The problem I’m having

I am using Snowflake as a DWH and during a dbt run I want to set the USE_CACHED_RESULT parameter to false for the whole run.

I already put it under the on-run-start

dbt_project.yml

on-run-start:
   - "alter session set use_cached_result = false"

But when I look into the query history of Snowflake, I see different session ids in the whole run so I guess the parameter is not set for the whole dbt run

I can use it in a pre-hook also so that for every model it unset the parameter before running it but it’s a lot of queries.
Is there a way to set it only once ?

I am wondering how dbt uses the session in Snowflake, is it

  • one session per model
  • one session per statement (but I see several statements with the same session id)

Edit
I tried using the ALTER statement in the pre-hook key.

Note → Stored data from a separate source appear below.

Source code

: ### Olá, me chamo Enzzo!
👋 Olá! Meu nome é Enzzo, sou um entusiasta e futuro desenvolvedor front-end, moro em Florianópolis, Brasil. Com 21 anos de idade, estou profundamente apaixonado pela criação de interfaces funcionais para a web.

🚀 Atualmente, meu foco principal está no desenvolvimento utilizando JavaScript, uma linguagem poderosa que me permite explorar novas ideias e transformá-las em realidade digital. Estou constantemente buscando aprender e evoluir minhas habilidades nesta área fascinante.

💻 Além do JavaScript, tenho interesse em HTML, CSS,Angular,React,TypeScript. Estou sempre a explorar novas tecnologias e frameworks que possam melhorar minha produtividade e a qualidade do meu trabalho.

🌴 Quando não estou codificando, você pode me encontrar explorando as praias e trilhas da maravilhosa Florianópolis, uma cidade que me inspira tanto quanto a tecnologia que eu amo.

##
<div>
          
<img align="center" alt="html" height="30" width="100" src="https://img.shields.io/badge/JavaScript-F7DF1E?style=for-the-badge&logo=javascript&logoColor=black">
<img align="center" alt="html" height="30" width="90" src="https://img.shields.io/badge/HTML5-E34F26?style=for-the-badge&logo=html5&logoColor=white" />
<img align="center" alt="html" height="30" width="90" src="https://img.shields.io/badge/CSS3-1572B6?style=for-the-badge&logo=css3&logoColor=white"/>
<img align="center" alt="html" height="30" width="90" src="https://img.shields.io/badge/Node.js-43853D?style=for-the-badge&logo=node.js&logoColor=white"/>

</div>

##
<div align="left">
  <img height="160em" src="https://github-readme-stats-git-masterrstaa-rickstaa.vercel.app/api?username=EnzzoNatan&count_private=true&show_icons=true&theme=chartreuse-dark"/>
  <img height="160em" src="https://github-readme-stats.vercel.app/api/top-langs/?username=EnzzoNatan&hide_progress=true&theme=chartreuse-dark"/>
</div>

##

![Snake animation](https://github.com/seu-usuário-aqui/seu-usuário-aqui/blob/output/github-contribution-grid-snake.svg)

  • the ALTER statement is executed in the same session as the subsequent model
  • but the query still fetches results from cache anyway

Thanks for your help.

Hi philippev,

Were you ever able to figure this out?

I’m trying to do the same thing. I’m trying to optimize/run some of my dbt tests and I don’t want Snowflake to use the cached query result.

Thanks

Hi @amiri.mccain,

I have no final answer but the parameters you can leverage are:

  • USE_CACHED_RESULTS in the pre-hook at the model level (not in the on-run-startat run level) as dbt creates one snowflake session per model.
  • Resuming a Warehouse or creating a new one for each test. The WH seems to have a clean cache when suspended (see this).

You will inevitably have small amout of cache that comes from local disk cache (on the warehouse) during the run. Even if you cold start a warehouse (meaning the local cache is empty) after launching your dbt run, the downstream models will benefit a few cached data from upstream ones. At least that’s what I experienced and saw in the query_history table, I never get 0% cached for every models.

That’s not really a problem, the most important thing is to start every run without any cache (resume a WH or create a new one) so you start the different runs on the same basis.

To better understand how cache works in SF, have a look at this nice article (if you haven’t already). Getting old but the principles remain.